Abbreviations: BMI, body mass index; CKD, chronic kidney disease; ARF, acute respiratory failure; COPD, chronic obstructive pulmonary disease; TIA, transient ischemic attack; CRP, C-reactive protein; LDH, lactate dehydrogenase.
Table 2.
Independent Predictors of In-Hospital Deaths from Multivariable Logistic-Regression Analysis in Patients Hospitalized with COVID-19
| Sub-Sample with Biomarkers (n = 858)a | ||||
|---|---|---|---|---|
| Variable | OR | L95% CI | U95% CI | P-value |
| Age (years)b | 0.02 | |||
| 18 to 49 | (ref) | - | - | - |
| 50 to 64 | 1.05 | 0.31 | 3.6 | 0.93 |
| 65 and older | 2.4 | 0.79 | 7.32 | 0.12 |
| Congestive heart failure | 2.88 | 1.73 | 4.79 | <0.001 |
| CKD | 3.06 | 1.78 | 5.23 | <0.001 |
| ARF | 2.73 | 1.51 | 4.92 | 0.001 |
| Dementia | 1.98 | 1.04 | 3.78 | 0.04 |
| Cancer | 2.73 | 1.12 | 6.64 | 0.047 |
| Thrombocytopenia | 1.75 | 1.01 | 3.05 | 0.047 |
| LDH ≥ 280 U/L | 3.28 | 1.93 | 5.58 | <0.001 |
| Intercept | 0.004 | 0.001 | 0.02 | <0.001 |
| Full Sample without Biomarkers (n = 1626)c | ||||
| Variable | OR | L95% CI | U95% CI | P-value |
| Age (years) | <0.001 | |||
| 18 to 49 | (ref) | - | - | - |
| 50 to 64 | 1.69 | 0.61 | 4.66 | 0.31 |
| 65 and older | 4.46 | 1.75 | 11.36 | 0.002 |
| Congestive heart failure | 2.47 | 1.69 | 3.61 | <0.001 |
| CKD | 2.19 | 1.51 | 3.19 | <0.001 |
| Cancer | 2.3 | 1.13 | 4.69 | 0.02 |
| ARF | 3.74 | 2.49 | 5.61 | <0.001 |
| ICU | 1.98 | 1.31 | 3 | 0.001 |
| Length of stay (days) | 0.02 | |||
| <5 | (ref) | - | - | - |
| 5 to <10 | 0.56 | 0.34 | 0.91 | 0.02 |
| 10 to <20 | 0.96 | 0.58 | 1.58 | 0.87 |
| 20 and more | 1.2 | 0.68 | 2.14 | 0.53 |
| Intercept | 0.01 | 0.003 | 0.02 | <0.001 |
Notes: aRandom intercept variance estimate and 95% CI for facility: 0.25 (0.02, 2.75). Random intercept variance estimate and 95% CI for month: 0.03 (0.0002, 5.28). bFurther combined for statistical analysis purposes. cRandom intercept variance estimate and 95% CI for facility: 0.08 (0.01, 0.72). Random intercept variance estimate and 95% CI for month: 0.12 (0.02, 0.56).

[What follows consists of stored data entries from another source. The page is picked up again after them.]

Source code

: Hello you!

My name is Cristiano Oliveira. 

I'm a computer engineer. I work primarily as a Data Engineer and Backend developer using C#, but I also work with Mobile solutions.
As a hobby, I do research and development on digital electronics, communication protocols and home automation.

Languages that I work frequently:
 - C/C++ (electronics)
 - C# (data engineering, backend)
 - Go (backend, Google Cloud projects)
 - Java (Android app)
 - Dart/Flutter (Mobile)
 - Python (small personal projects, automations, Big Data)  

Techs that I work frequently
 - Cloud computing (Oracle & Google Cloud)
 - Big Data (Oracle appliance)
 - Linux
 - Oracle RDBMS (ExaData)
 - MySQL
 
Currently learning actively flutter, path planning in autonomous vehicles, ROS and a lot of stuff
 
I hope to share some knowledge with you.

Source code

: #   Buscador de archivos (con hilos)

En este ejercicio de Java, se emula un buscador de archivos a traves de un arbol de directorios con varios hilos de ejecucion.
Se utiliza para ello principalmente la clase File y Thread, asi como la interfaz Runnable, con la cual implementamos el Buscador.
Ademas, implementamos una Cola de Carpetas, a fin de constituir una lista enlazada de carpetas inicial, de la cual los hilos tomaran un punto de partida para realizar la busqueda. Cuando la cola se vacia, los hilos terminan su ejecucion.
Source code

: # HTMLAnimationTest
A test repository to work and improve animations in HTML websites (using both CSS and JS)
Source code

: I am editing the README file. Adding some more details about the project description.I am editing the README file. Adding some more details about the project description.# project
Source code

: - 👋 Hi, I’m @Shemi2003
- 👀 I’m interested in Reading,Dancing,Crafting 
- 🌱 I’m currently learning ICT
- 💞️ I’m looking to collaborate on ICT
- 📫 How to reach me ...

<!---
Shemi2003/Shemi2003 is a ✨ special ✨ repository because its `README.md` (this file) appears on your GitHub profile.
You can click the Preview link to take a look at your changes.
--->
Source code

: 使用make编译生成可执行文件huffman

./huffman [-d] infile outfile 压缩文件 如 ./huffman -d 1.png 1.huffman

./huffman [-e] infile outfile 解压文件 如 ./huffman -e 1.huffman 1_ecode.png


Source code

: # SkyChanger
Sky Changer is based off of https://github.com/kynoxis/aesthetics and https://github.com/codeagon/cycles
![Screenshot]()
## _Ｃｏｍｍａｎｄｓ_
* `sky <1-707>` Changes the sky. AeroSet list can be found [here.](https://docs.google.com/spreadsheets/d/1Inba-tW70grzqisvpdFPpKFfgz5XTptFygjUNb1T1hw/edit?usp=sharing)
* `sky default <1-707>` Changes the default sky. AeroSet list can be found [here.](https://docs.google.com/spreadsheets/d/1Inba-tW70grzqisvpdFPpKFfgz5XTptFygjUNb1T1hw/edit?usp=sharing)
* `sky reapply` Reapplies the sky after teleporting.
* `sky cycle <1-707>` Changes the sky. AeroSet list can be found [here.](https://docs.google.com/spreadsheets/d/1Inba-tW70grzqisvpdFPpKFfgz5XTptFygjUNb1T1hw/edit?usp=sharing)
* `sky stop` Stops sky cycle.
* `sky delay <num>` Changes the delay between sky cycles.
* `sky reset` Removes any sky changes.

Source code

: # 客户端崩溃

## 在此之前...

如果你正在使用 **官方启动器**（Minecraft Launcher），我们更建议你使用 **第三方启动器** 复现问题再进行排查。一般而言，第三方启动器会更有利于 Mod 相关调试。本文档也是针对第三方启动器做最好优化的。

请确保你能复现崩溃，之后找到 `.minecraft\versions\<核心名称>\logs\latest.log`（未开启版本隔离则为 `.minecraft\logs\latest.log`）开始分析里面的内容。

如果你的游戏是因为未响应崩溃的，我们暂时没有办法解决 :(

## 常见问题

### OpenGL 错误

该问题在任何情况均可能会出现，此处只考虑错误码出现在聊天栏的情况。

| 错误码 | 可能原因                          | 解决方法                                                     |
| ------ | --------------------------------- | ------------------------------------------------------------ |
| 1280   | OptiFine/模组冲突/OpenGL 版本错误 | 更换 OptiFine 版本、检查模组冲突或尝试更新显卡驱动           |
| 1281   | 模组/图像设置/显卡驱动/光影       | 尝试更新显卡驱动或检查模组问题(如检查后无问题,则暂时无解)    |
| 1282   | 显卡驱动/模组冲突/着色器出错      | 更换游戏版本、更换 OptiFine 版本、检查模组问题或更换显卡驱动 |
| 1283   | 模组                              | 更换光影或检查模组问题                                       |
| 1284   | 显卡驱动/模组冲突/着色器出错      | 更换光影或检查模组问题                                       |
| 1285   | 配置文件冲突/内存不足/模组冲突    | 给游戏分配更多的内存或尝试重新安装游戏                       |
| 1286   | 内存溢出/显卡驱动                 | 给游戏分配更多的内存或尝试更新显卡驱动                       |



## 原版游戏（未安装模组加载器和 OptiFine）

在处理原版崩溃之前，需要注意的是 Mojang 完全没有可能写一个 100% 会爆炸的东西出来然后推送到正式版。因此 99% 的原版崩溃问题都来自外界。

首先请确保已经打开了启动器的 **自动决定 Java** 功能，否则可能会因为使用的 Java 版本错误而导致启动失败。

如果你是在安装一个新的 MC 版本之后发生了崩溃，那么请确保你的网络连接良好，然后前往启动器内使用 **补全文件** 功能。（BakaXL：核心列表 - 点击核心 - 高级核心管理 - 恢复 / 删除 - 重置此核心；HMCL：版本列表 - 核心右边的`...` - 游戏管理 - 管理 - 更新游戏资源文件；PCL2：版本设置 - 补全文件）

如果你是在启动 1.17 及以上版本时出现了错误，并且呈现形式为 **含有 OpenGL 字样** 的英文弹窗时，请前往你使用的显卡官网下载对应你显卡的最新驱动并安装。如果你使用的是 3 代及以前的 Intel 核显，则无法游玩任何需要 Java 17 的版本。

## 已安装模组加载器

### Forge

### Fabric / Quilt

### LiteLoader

Abbreviations: CKD, chronic kidney disease; ARF, acute respiratory failure; LDH, lactate dehydrogenase; ICU, intensive care unit.
Differences in mean length of stay by demographic characteristics, admission diagnoses, serum biomarkers, and treatments among patients hospitalized for COVID-19 are shown in Supplementary Table 1. Differences in patients with COVID-19 who were readmitted within 30 days of hospitalization versus those that were not readmitted are shown in Supplementary Table 2 and differences among patients that were readmitted between 31 and 60 days after hospitalization versus those that were not readmitted are shown in Supplementary Table 3. The factors associated with length of stay (days) are shown in Supplementary Table 4. Factors associated with the odds of being readmitted in a sample of patients that survived the first hospitalization for COVID-19 are shown in Supplementary Table 5 for patients readmitted within 30 days and Supplementary Table 6 for patients readmitted between 31 and 61 days.
Discussion
Our research confirms previous reports of the independent relationship of older age, CHF, CKD, cancer, and ARF with COVID-19 mortality. Our results also suggest that patients with elevated LDH levels and/or thrombocytopenia are more likely to die of the infection. Neither harmful nor beneficial associations were noted for remdesivir or dexamethasone therapy.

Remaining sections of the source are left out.